This is one of the most amazing stories I have ever read. Its very realistic, you are a very talented writer and there are betty few mistakes which make it easier to read. One mistake it's that there are repeat chapters and another is that often i see q instead of g as well as a few gramatical errors such as except instead of accept. All in all this is a marvelous read and I hope to read more soon. One this I wish to note that I feel would make a big difference is the synopsis could be a little more descriptive in order to entice more readers. Keep up the good work.
Your Phan,
ChaiTease
Just found and am loving this story. Please continue and finish it! Preferably in a timely manner!:)
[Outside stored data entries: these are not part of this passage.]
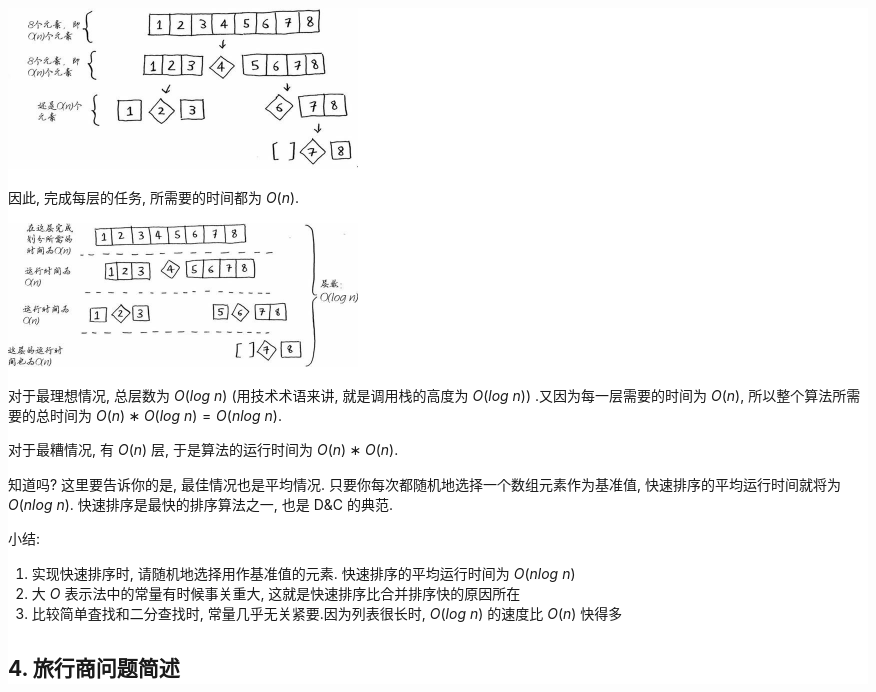 <img src="%E7%AE%97%E6%B3%95%E5%9B%BE%E8%A7%A3%E8%AF%BB%E4%B9%A6%E7%AC%94%E8%AE%B0.assets/1582280882446.png" alt="img" style="zoom:50%;" />

因此, 完成每层的任务, 所需要的时间都为 $O(n)$.

<img src="%E7%AE%97%E6%B3%95%E5%9B%BE%E8%A7%A3%E8%AF%BB%E4%B9%A6%E7%AC%94%E8%AE%B0.assets/1582280961804.png" alt="img" style="zoom:50%;" />

对于最理想情况, 总层数为 $O(log\ n)$ (用技术术语来讲, 就是调用栈的高度为 $O(log\ n)$) .又因为每一层需要的时间为 $O(n)$, 所以整个算法所需要的总时间为 $O(n) ∗ O(log\ n)=O(n log\ n)$.

对于最糟情况, 有 $O(n)$ 层, 于是算法的运行时间为 $O(n) ∗ O(n)$.

知道吗? 这里要告诉你的是, 最佳情况也是平均情况. 只要你每次都随机地选择一个数组元素作为基准值, 快速排序的平均运行时间就将为 $O(n log\ n)$. 快速排序是最快的排序算法之一, 也是 D&C 的典范.

小结:

1. 实现快速排序时, 请随机地选择用作基准值的元素. 快速排序的平均运行时间为 $O(n log\ n)$
2. 大 $O$ 表示法中的常量有时候事关重大, 这就是快速排序比合并排序快的原因所在
3. 比较简单査找和二分查找时, 常量几乎无关紧要.因为列表很长时,  $O(log\ n)$ 的速度比 $O(n)$ 快得多

## 4. 旅行商问题简述
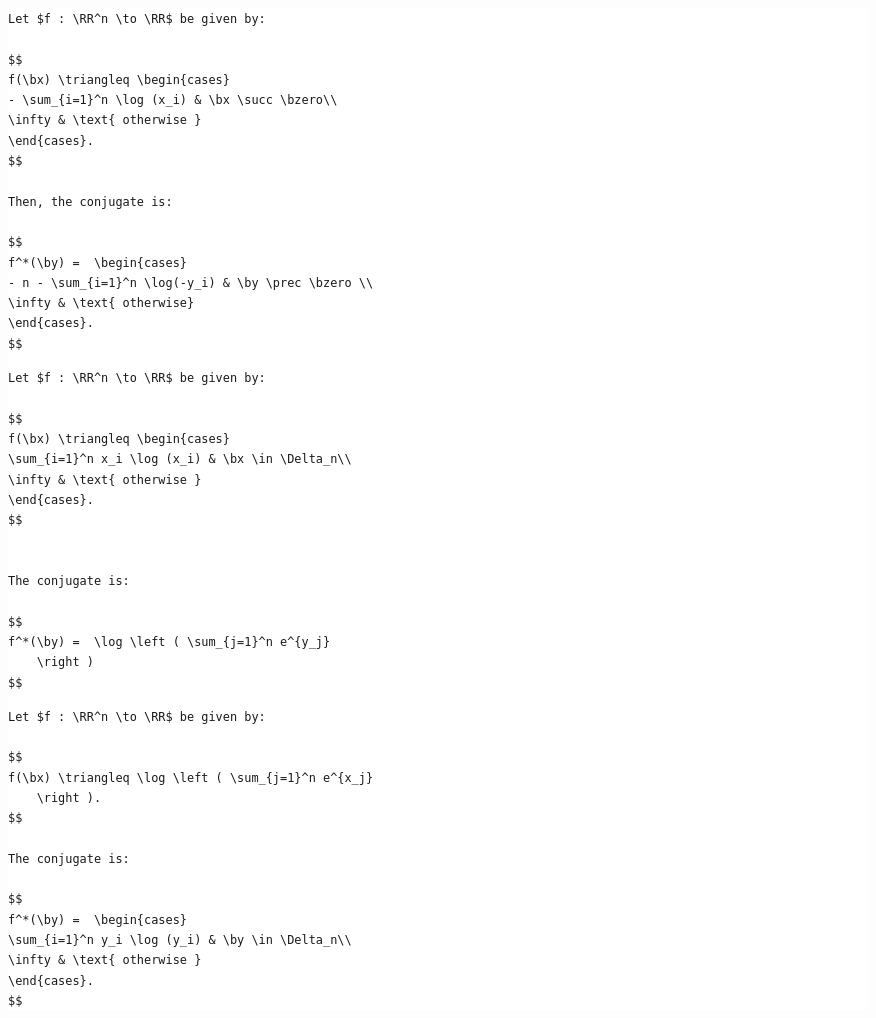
 ```{rubric} Negative sum of logs
```

```{div}
Let $f : \RR^n \to \RR$ be given by:

$$
f(\bx) \triangleq \begin{cases}
- \sum_{i=1}^n \log (x_i) & \bx \succ \bzero\\
\infty & \text{ otherwise }
\end{cases}.
$$

Then, the conjugate is:

$$
f^*(\by) =  \begin{cases}
- n - \sum_{i=1}^n \log(-y_i) & \by \prec \bzero \\
\infty & \text{ otherwise}
\end{cases}.
$$
```


```{rubric} Negative entropy over unit simplex
```

```{div}
Let $f : \RR^n \to \RR$ be given by:

$$
f(\bx) \triangleq \begin{cases}
\sum_{i=1}^n x_i \log (x_i) & \bx \in \Delta_n\\
\infty & \text{ otherwise }
\end{cases}.
$$


The conjugate is:

$$
f^*(\by) =  \log \left ( \sum_{j=1}^n e^{y_j}
    \right )
$$
```

```{rubric} Log sum exp
```

```{div}
Let $f : \RR^n \to \RR$ be given by:

$$
f(\bx) \triangleq \log \left ( \sum_{j=1}^n e^{x_j}
    \right ).
$$

The conjugate is:

$$
f^*(\by) =  \begin{cases}
\sum_{i=1}^n y_i \log (y_i) & \by \in \Delta_n\\
\infty & \text{ otherwise }
\end{cases}.
$$
```

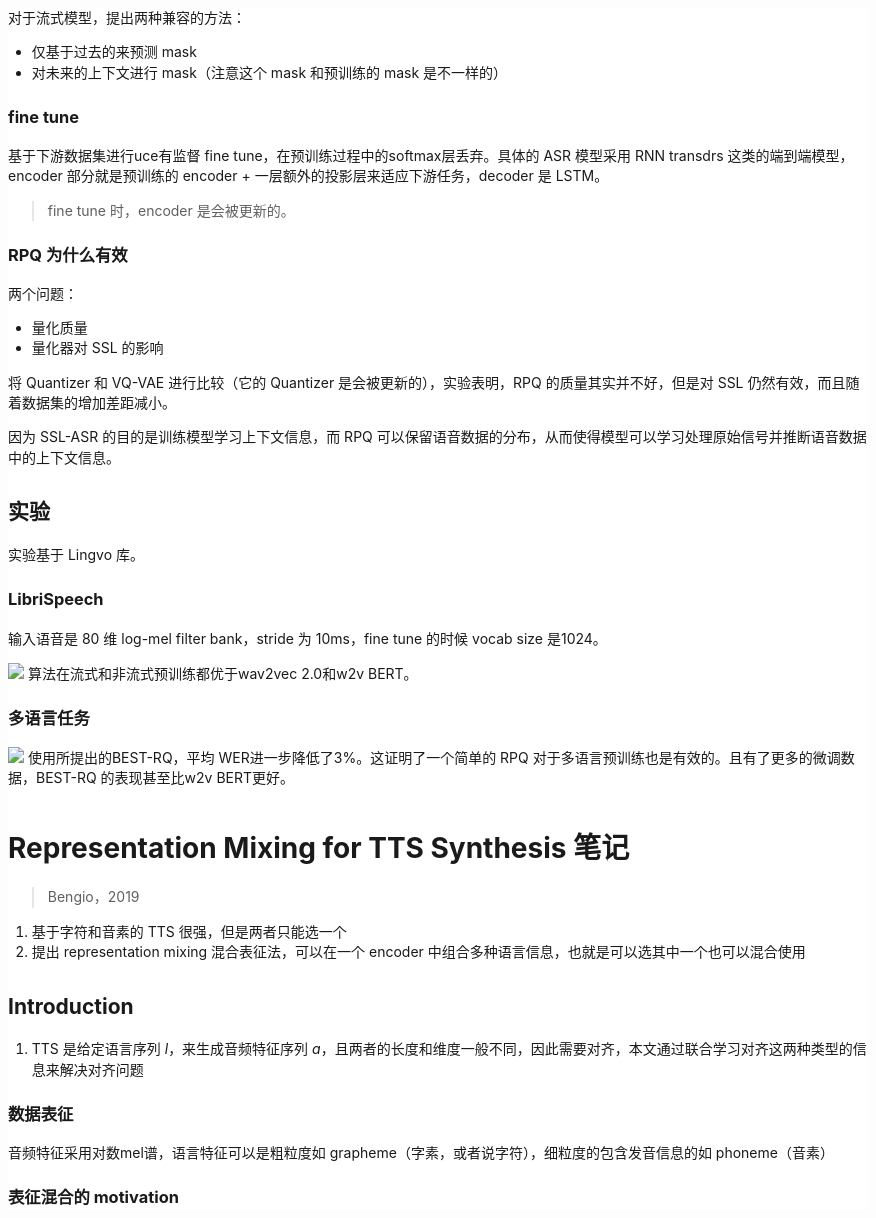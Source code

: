 对于流式模型，提出两种兼容的方法：
+ 仅基于过去的来预测 mask
+ 对未来的上下文进行 mask（注意这个 mask 和预训练的 mask 是不一样的）

### fine tune

基于下游数据集进行uce有监督 fine tune，在预训练过程中的softmax层丢弃。具体的 ASR 模型采用 RNN transdrs 这类的端到端模型，encoder 部分就是预训练的 encoder + 一层额外的投影层来适应下游任务，decoder 是 LSTM。
> fine tune 时，encoder 是会被更新的。

### RPQ 为什么有效

两个问题：
+ 量化质量
+ 量化器对 SSL 的影响

将 Quantizer 和 VQ-VAE 进行比较（它的 Quantizer 是会被更新的），实验表明，RPQ 的质量其实并不好，但是对 SSL 仍然有效，而且随着数据集的增加差距减小。

因为 SSL-ASR 的目的是训练模型学习上下文信息，而 RPQ 可以保留语音数据的分布，从而使得模型可以学习处理原始信号并推断语音数据中的上下文信息。

## 实验

实验基于 Lingvo 库。

### LibriSpeech

输入语音是 80 维 log-mel filter bank，stride 为 10ms，fine tune 的时候 vocab size 是1024。

![](image/Pasted%20image%2020230521213249.png)
算法在流式和非流式预训练都优于wav2vec 2.0和w2v BERT。

### 多语言任务

![](image/Pasted%20image%2020230521213354.png)
使用所提出的BEST-RQ，平均 WER进一步降低了3%。这证明了一个简单的 RPQ 对于多语言预训练也是有效的。且有了更多的微调数据，BEST-RQ 的表现甚至比w2v BERT更好。
# Representation Mixing for TTS Synthesis 笔记
> Bengio，2019

1. 基于字符和音素的 TTS 很强，但是两者只能选一个
2. 提出 representation mixing 混合表征法，可以在一个 encoder 中组合多种语言信息，也就是可以选其中一个也可以混合使用

## Introduction

1. TTS 是给定语言序列 $l$，来生成音频特征序列 $a$，且两者的长度和维度一般不同，因此需要对齐，本文通过联合学习对齐这两种类型的信息来解决对齐问题

### 数据表征

音频特征采用对数mel谱，语言特征可以是粗粒度如 grapheme（字素，或者说字符），细粒度的包含发音信息的如 phoneme（音素）

### 表征混合的 motivation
Hi! I'm new here at AFF. I just read your story and thought it was really good. I wasn't real happy at first with the whole idea of Erik being permiscuous, but I was ok with the idea I think after time. However, I am very saddened that the story just stopped! I am quite eager to know what happens at the Picnic that Katherine is going to have AND I want to know how the whole thing ends. Is there any way I can persuade you into posting more? I am very sorry you didn't receive many reviews. I really do wish I had known about fan fiction long before now. I am hoping you are still lingering around on here. If you are, please please please add some more to the story. Pretty please?? Thank you so very kindly!
omg i love this. please please please update. im anxious to see what happens at this party.
I'm enjoying the story a lot, although I do think many of Erik's actions and words are out of character; but I respect that you are, in a sense, reinventing him. Your work could use a little more editing and you tend to be quite verbose, but all in all, a very well-written piece and I am looking forward to reading more. I should add I am only on the 13th chapter, so consider my comments to only include up to that point.
Yes POST MORE!!!! I can't wait for more!!!!!!!!!! I need my fix. lol You're such a wonderful writer and I love how you've incorporated Native Americans. WOOTIES!! MORE PLEASE!!!!
Whoa that took me a while to read. Its AMAZING!!! As always. I love your story and oooo I always wondered how Erik would seem as a Southern Gentleman. MORE PLEASE!!!!!!
BRAVA!!!!!! I quite enjoy it. Our Ickle Erik is becoming quite the gentleman. eheh I love, can't wait for more. *waits patiently*
De Chapther Review...
AMAZING and poor Erik, that's sad that he could actually get his ass kicked. Oh well, I've been there with him, revenge is so very sweet. Although I opt for some illusion and nice torture. For Mr. Ox, I think a beating would be right. Who lives by his fists should die by his fists.. Ooo.. better, put a punjab around his neck and make Erik use him as a punching bag that he can pull towards him. hehe Sorry, I do have a twisted mind somewhat. Great Chapter! And I know for a fact that that OX guy was Irish, just from how he spoke, etc. Yea, knowing dialect that old is sad, I know. lmao AMAZING CHAPTER! Keep it up!
BRAVA MAGNIFICA!! That was an amazing chapter, once again. Although.. DAMN! Christine is like the bloody plague! I wonder if she has a spy looking for Erik, then when she finds out what city he's in, she purposely tries to go there. Grr! Personally, I hated what she did to him. I still think Erik deserved some happiness, whether from her or not. Though Raoul deserves to die. lol and I bet you her kid came from a second of sex. LMAO! ^_^ hehe MORE MORE MORE!!!! Pwease!